**Task directions:** Below are the records; copy exactly the stretch from the line containing "běžnými vzory návrhu.](./media/image1-10.png)" through the line containing "your applications offline.</span></span>", both ends included, and nothing else.

[Collected data entries]
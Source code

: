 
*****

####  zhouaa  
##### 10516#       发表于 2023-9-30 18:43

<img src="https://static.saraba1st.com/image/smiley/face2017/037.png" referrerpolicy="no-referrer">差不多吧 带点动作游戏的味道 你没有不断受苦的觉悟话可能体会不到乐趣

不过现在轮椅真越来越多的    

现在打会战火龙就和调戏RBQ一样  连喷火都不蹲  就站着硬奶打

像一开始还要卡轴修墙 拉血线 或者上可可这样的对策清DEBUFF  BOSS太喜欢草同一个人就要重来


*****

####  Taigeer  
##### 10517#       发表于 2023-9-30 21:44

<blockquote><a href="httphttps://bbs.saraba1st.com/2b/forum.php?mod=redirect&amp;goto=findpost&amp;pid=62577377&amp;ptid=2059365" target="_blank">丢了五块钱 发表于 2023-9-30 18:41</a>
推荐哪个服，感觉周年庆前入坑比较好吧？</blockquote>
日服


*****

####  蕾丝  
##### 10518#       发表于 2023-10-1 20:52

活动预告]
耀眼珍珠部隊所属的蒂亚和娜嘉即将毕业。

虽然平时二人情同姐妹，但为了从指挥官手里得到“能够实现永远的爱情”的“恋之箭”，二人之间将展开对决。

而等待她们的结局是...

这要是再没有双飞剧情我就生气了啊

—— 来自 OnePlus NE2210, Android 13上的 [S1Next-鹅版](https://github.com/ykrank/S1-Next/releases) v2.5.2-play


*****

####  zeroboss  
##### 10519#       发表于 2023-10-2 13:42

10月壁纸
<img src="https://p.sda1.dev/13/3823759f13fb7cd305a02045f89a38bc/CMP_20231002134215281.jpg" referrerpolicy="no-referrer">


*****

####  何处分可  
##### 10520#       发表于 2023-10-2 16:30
* * *
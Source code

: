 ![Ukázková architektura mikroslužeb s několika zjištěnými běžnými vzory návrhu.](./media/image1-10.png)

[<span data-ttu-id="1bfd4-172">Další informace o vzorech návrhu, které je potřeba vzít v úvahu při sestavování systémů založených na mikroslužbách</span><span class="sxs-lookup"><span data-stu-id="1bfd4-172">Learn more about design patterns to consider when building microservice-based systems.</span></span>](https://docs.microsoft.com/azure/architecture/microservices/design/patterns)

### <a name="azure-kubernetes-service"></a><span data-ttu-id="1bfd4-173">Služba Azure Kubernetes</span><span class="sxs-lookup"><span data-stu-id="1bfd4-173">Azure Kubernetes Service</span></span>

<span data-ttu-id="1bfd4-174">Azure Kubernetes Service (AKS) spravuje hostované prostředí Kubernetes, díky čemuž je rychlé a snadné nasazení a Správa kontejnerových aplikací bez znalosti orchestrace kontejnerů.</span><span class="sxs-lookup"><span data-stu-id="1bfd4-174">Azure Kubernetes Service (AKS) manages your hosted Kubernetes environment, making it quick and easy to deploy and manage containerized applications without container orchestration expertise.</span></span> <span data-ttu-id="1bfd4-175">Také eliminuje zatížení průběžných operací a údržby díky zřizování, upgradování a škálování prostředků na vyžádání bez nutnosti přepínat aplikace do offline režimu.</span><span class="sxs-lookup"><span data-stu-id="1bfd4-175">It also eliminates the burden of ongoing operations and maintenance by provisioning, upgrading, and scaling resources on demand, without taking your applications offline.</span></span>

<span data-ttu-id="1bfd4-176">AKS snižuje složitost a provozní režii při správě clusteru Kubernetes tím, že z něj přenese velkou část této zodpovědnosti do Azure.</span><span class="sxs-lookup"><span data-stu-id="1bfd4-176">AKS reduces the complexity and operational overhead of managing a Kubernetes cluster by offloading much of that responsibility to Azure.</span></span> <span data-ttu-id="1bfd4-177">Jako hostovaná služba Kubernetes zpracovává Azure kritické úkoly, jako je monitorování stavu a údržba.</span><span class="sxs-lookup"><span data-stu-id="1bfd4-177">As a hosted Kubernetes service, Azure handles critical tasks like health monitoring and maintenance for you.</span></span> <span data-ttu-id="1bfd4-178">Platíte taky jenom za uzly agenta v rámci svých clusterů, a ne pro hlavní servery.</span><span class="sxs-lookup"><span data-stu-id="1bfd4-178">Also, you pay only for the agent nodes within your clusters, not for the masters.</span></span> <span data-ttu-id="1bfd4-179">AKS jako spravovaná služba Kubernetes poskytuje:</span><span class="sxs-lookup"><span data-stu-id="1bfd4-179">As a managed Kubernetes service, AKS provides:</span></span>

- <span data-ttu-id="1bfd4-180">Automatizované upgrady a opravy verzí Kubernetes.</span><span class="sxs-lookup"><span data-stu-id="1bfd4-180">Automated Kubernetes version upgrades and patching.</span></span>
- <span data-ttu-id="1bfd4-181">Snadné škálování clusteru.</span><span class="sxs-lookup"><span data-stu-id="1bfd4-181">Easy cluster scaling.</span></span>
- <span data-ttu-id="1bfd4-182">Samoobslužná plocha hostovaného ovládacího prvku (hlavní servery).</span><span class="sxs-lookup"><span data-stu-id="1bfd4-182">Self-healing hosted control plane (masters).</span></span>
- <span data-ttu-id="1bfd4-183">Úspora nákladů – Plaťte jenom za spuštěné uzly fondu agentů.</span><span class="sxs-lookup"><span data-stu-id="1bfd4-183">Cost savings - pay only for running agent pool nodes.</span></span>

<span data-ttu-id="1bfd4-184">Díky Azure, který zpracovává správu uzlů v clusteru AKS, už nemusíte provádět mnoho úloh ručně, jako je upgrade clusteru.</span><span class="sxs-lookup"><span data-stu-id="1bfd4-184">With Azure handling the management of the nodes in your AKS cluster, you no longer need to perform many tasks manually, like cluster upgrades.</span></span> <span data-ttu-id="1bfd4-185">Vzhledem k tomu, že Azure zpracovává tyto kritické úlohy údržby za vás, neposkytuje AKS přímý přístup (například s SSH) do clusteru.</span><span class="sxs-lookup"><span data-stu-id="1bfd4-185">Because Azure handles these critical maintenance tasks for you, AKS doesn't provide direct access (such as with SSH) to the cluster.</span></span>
--
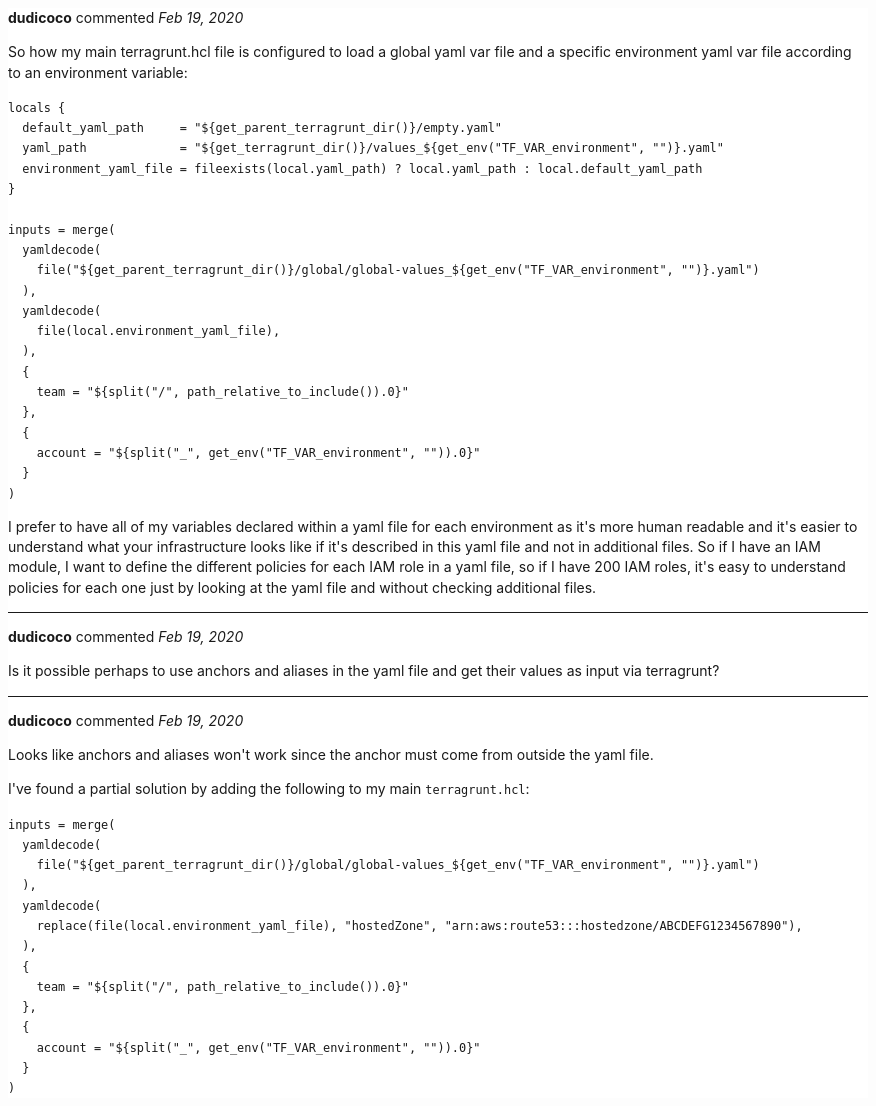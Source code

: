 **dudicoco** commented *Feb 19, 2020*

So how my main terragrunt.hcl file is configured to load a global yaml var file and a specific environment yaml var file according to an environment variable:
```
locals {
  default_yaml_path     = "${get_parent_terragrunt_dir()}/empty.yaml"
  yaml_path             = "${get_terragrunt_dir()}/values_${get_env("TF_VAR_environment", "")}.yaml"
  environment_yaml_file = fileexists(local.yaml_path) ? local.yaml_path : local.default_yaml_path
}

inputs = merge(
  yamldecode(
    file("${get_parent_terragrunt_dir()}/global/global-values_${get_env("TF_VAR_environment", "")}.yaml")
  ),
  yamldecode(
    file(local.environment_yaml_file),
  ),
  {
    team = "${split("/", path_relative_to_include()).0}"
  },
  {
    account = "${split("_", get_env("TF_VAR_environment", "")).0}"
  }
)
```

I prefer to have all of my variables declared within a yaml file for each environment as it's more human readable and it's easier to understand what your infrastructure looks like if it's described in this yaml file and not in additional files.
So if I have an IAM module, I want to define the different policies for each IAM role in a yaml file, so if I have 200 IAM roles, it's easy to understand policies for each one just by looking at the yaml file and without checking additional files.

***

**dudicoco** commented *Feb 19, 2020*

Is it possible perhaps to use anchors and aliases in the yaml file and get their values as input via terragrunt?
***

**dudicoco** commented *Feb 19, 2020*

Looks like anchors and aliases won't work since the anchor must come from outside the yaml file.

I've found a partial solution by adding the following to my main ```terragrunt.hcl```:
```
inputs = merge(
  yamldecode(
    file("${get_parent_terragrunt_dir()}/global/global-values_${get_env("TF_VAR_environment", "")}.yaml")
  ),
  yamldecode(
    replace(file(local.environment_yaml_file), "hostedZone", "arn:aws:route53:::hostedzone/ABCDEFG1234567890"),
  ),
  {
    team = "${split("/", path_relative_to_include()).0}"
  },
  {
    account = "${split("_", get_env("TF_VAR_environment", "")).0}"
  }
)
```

**The completed task:**
: ![Ukázková architektura mikroslužeb s několika zjištěnými běžnými vzory návrhu.](./media/image1-10.png)

[<span data-ttu-id="1bfd4-172">Další informace o vzorech návrhu, které je potřeba vzít v úvahu při sestavování systémů založených na mikroslužbách</span><span class="sxs-lookup"><span data-stu-id="1bfd4-172">Learn more about design patterns to consider when building microservice-based systems.</span></span>](https://docs.microsoft.com/azure/architecture/microservices/design/patterns)

### <a name="azure-kubernetes-service"></a><span data-ttu-id="1bfd4-173">Služba Azure Kubernetes</span><span class="sxs-lookup"><span data-stu-id="1bfd4-173">Azure Kubernetes Service</span></span>

<span data-ttu-id="1bfd4-174">Azure Kubernetes Service (AKS) spravuje hostované prostředí Kubernetes, díky čemuž je rychlé a snadné nasazení a Správa kontejnerových aplikací bez znalosti orchestrace kontejnerů.</span><span class="sxs-lookup"><span data-stu-id="1bfd4-174">Azure Kubernetes Service (AKS) manages your hosted Kubernetes environment, making it quick and easy to deploy and manage containerized applications without container orchestration expertise.</span></span> <span data-ttu-id="1bfd4-175">Také eliminuje zatížení průběžných operací a údržby díky zřizování, upgradování a škálování prostředků na vyžádání bez nutnosti přepínat aplikace do offline režimu.</span><span class="sxs-lookup"><span data-stu-id="1bfd4-175">It also eliminates the burden of ongoing operations and maintenance by provisioning, upgrading, and scaling resources on demand, without taking your applications offline.</span></span>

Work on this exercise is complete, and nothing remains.